I was donating entire stimulus checks to bail funds and trying to be vocal on social media but struggled with the feeling that I wasn’t doing enough. Not being out in the streets fighting what I perceive to be truly evil out of fear of spreading the virus to my loved ones is something I will be picking apart in my head for the rest of my life.
Well, we finally got Trump out of office, but he might have destroyed democracy as we know it on the way out. 2,500 people are dying every day from coronavirus, but people are still calling the restaurant where I work every day to see if we have indoor dining. Bands are still having practice for a show that’s not gonna happen for at least another half a year.

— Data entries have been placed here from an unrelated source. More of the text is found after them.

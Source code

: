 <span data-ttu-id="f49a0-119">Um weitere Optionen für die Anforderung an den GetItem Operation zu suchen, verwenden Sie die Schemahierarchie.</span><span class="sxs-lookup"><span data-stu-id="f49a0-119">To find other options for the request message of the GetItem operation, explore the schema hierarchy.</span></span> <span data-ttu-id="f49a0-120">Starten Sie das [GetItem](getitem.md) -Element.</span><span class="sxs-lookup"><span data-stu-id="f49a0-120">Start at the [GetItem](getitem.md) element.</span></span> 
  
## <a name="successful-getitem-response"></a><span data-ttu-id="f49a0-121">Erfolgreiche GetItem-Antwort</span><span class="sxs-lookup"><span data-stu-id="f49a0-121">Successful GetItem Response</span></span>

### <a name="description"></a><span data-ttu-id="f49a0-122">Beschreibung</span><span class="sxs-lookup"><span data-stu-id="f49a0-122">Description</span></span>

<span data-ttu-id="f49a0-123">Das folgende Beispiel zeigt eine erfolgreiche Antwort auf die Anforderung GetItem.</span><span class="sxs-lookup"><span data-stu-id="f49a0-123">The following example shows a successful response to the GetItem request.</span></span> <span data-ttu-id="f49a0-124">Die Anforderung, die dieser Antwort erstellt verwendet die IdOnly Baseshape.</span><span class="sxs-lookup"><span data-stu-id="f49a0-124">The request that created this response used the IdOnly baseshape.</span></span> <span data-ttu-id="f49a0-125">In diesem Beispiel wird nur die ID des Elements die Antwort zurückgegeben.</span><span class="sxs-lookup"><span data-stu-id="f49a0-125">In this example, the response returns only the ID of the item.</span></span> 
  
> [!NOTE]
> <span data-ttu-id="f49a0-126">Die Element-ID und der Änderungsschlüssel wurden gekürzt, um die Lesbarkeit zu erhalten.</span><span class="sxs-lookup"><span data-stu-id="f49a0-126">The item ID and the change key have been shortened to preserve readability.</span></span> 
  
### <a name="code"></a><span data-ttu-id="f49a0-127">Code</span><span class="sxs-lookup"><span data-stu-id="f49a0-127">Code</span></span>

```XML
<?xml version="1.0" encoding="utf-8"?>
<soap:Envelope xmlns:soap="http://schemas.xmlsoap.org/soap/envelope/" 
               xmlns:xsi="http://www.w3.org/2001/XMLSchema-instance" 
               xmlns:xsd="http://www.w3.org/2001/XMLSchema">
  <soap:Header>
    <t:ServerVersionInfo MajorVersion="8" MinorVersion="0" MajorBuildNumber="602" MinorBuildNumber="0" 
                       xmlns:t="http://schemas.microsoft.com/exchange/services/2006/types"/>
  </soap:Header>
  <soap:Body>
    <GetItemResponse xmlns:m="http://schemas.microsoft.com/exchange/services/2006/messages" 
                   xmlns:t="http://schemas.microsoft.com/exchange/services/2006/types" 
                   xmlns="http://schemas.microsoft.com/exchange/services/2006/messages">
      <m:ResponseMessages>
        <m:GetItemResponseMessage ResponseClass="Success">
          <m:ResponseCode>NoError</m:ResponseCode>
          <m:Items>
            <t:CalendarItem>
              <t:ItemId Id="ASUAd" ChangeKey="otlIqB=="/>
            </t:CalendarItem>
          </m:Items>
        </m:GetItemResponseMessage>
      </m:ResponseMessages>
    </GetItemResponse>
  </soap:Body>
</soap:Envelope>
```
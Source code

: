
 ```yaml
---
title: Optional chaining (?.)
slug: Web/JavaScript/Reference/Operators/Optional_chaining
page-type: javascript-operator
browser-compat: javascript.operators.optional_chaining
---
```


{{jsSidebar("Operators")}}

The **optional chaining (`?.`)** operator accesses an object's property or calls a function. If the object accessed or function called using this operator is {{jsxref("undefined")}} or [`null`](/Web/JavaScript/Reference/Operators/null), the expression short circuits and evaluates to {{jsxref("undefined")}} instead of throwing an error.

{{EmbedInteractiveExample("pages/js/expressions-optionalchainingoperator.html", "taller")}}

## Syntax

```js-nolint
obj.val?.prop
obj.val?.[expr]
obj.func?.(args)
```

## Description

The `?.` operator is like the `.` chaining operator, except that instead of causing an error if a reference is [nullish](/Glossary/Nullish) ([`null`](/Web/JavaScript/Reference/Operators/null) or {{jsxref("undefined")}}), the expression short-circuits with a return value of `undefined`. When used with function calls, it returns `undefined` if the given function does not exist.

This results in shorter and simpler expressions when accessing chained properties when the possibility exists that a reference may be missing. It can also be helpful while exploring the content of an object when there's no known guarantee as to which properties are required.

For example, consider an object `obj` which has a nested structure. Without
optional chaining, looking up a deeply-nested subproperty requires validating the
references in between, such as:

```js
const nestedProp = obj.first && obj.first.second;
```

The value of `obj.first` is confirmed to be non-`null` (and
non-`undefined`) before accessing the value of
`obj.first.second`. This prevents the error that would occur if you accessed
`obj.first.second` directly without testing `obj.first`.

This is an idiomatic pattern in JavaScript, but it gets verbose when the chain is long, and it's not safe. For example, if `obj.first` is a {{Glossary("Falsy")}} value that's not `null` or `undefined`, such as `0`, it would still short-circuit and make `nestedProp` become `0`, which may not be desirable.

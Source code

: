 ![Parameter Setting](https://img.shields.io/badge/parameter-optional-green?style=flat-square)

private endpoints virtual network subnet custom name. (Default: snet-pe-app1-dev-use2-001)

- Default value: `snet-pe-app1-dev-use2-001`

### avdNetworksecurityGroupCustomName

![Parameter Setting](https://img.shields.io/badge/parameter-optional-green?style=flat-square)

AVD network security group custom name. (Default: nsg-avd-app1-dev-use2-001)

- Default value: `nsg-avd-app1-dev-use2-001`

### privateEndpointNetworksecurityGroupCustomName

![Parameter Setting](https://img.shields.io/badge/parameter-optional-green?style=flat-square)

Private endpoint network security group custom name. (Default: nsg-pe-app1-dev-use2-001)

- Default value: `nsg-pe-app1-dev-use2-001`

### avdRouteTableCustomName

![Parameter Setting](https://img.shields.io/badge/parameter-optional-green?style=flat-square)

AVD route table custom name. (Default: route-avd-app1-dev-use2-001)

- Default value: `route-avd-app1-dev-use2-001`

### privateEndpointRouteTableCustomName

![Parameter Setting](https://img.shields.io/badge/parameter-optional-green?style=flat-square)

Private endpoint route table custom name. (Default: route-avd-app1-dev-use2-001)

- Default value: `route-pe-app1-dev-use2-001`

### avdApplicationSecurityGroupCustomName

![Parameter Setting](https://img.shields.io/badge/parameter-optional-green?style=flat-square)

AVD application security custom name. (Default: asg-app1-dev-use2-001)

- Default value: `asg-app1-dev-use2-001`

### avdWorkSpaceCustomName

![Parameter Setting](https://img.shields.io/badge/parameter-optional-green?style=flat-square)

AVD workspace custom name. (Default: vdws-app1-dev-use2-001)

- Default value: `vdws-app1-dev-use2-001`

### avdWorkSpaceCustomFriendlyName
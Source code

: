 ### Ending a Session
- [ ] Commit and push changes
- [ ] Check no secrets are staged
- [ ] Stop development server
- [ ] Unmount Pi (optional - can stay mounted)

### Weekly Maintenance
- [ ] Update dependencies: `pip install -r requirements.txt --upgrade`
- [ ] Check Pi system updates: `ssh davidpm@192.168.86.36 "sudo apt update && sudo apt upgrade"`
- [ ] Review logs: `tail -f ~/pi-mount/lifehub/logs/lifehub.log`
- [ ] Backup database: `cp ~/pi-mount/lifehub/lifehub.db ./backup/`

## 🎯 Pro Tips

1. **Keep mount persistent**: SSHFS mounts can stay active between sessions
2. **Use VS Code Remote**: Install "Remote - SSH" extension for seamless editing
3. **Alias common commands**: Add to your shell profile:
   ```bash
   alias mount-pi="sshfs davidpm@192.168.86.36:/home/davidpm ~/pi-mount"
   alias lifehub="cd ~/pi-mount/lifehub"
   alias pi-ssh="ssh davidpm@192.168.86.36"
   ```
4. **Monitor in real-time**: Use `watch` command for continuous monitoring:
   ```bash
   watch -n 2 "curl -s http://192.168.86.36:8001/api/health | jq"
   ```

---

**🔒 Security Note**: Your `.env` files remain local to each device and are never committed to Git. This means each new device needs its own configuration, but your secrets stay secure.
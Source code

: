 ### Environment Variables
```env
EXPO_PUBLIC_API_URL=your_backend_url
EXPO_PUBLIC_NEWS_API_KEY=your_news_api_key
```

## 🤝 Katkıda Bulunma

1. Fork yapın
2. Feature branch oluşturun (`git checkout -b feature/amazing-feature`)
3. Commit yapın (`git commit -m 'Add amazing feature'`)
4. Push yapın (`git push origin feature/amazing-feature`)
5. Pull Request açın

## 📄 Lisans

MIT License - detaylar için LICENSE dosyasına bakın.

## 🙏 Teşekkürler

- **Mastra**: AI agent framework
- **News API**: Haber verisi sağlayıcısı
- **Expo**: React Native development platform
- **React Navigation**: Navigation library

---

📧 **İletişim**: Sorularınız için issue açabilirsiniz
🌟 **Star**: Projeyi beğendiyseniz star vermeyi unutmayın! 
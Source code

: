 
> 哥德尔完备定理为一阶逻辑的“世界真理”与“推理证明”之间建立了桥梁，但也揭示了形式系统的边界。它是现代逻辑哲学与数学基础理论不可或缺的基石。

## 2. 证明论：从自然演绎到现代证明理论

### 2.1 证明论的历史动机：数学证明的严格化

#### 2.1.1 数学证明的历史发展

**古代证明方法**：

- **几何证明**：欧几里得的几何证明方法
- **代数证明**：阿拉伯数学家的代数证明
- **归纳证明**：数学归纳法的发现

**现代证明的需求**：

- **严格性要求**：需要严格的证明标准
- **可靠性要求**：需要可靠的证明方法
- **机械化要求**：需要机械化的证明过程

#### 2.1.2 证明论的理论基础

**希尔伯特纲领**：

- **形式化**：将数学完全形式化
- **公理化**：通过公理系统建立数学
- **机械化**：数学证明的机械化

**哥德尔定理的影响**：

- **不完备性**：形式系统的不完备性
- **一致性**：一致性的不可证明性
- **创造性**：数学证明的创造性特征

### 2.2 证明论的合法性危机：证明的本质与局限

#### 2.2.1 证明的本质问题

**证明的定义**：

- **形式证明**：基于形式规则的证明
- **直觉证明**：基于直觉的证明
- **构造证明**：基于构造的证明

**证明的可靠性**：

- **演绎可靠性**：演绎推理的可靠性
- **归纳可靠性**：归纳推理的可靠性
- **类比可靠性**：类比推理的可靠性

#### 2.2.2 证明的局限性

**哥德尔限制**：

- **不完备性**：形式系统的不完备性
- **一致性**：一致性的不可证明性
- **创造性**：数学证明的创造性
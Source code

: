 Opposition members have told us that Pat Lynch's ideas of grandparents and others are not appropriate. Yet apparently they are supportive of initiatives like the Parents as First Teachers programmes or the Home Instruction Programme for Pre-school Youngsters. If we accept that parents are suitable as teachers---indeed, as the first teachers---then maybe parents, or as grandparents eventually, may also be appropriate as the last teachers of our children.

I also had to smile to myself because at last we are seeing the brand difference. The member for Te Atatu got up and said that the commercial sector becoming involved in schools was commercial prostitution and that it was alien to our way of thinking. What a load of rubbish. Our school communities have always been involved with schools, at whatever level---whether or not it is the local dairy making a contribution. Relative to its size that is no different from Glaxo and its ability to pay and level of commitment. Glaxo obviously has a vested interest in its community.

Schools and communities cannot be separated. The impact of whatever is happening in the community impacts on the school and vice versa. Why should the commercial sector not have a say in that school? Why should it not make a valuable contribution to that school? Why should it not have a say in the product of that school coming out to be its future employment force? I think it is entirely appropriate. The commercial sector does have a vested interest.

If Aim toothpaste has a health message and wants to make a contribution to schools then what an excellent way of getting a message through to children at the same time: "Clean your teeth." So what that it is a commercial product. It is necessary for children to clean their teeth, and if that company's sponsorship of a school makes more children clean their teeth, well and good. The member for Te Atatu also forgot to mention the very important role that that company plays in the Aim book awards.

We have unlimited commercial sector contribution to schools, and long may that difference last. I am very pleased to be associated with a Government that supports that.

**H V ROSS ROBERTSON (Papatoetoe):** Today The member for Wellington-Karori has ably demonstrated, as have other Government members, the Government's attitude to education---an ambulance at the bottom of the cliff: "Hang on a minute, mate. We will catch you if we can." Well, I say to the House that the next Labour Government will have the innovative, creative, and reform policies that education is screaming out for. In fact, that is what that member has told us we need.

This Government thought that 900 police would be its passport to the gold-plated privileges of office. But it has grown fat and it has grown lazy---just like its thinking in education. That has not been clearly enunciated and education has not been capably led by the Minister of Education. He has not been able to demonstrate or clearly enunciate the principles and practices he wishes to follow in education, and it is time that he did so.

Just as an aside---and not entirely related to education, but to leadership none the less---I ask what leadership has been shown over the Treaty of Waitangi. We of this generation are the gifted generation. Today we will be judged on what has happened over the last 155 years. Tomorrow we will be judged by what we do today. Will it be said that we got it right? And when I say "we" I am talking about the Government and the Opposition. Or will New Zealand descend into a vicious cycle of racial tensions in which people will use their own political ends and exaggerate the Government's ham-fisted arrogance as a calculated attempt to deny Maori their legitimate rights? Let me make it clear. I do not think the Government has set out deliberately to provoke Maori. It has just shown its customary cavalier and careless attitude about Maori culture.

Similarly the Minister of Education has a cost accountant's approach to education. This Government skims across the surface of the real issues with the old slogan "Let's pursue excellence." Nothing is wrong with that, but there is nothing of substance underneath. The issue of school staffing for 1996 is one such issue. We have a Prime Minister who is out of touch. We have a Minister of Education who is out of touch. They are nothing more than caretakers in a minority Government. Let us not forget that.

Venues, restaurants and shops are dying, and it’s up to us to save them because our government has not. It’s hard to say that things are better, but at this point all we can do is hope that the new administration can help the people who need it the most and organize again if it does not.
How has COVID-19 impacted me as an artist? I don’t think coronavirus or the isolation has made much of an impact on me at all, but in conjunction with everything else, I’m sure this year has changed me in ways I haven’t even begun to grasp yet. I’ve felt levels of fear I’ve never felt before and wallowed in depression unrivaled in even my angstiest years.
It’s made me angry at the many parasitic systems in place in this country and proud to have played some part in making it better. It’s given me time to explore music and film in ways I never could before. It’s tested the limits of many of my closest relationships, and it’s made me think about who I am as a person harder than I ever have.
Black lives matter. Trans lives matter. Defund and demilitarize the police. Abolish ICE.